Volume unique par Ulli Lust, édité par Çà et là en novembre 2010, 170×230, 464 pages, 27,00€.
C’est en novembre 2017 à l’occasion de la sortie d’Alors que j’essayais d’être quelqu’un de bien que je découvre l’existence du précédent volume autobiographique d’Ulli Lust, paru en 2010 déjà chez Çà et là, Trop n’est pas assez (récompensé en 2011 à Angoulême et au prix Artémisia).

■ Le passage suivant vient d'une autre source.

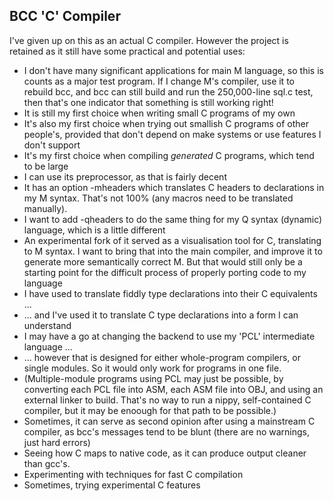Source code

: ## BCC 'C' Compiler

I've given up on this as an actual C compiler. However the project is retained as it still have some practical and potential uses:

* I don't have many significant applications for main M language, so this is counts as a major test program. If I change M's compiler, use it to rebuild bcc, and bcc can still build and run the 250,000-line sql.c test, then that's one indicator that something is still working right!
* It is still my first choice when writing small C programs of my own
* It's also my first choice when trying out smallish C programs of other people's, provided that don't depend on make systems or use features I don't support
* It's my first choice when compiling *generated* C programs, which tend to be large
* I can use its preprocessor, as that is fairly decent
* It has an option -mheaders which translates C headers to declarations in my M syntax. That's not 100% (any macros need to be translated manually).
* I want to add -qheaders to do the same thing for my Q syntax (dynamic) language, which is a little different
* An experimental fork of it served as a visualisation tool for C, translating to M syntax. I want to bring that into the main compiler, and improve it to generate more semantically correct M. But that would still only be a starting point for the difficult process of properly porting code to my language
* I have used to translate fiddly type declarations into their C equivalents ...
* ... and I've used it to translate C type declarations into a form I can understand
* I may have a go at changing the backend to use my 'PCL' intermediate language ...
* ... however that is designed for either whole-program compilers, or single modules. So it would only work for programs in one file.
* (Multiple-module programs using PCL may just be possible, by converting each PCL file into ASM, each ASM file into OBJ, and using an external linker to build. That's no way to run a nippy, self-contained C compiler, but it may be enoough for that path to be possible.)
* Sometimes, it can serve as second opinion after using a mainstream C compiler, as bcc's messages tend to be blunt (there are no warnings, just hard errors)
* Seeing how C maps to native code, as it can produce output cleaner than gcc's.
* Experimenting with techniques for fast C compilation
* Sometimes, trying experimental C features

Début des années 80 à Vienne en Autriche. Ulli, 17 ans, traîne de baraque en baraque avec ses potes punk. Elle s’ennuie et veut vivre pleinement. Quand elle rencontre Edi et que celle-ci lui propose de partir en Italie sans bagage ni argent ni passeport pour passer l’hiver au bord de la mer, elle saute sur l’occasion.
Ce pavé de 460 et quelques pages est impressionnant. Tant par l’objet lui-même que par son contenu.
Dès les premières pages, Ulli Lust pose le décor : ado et jeunes adultes désabusés, squattant les demeures familiales sans autre but que glander, profiter et se marrer avec les amis. Pourquoi s’embêter à rester sagement dans les limites imposées par une société qu’ils jugent tous idiote, ennuyeuse et sans intérêt ?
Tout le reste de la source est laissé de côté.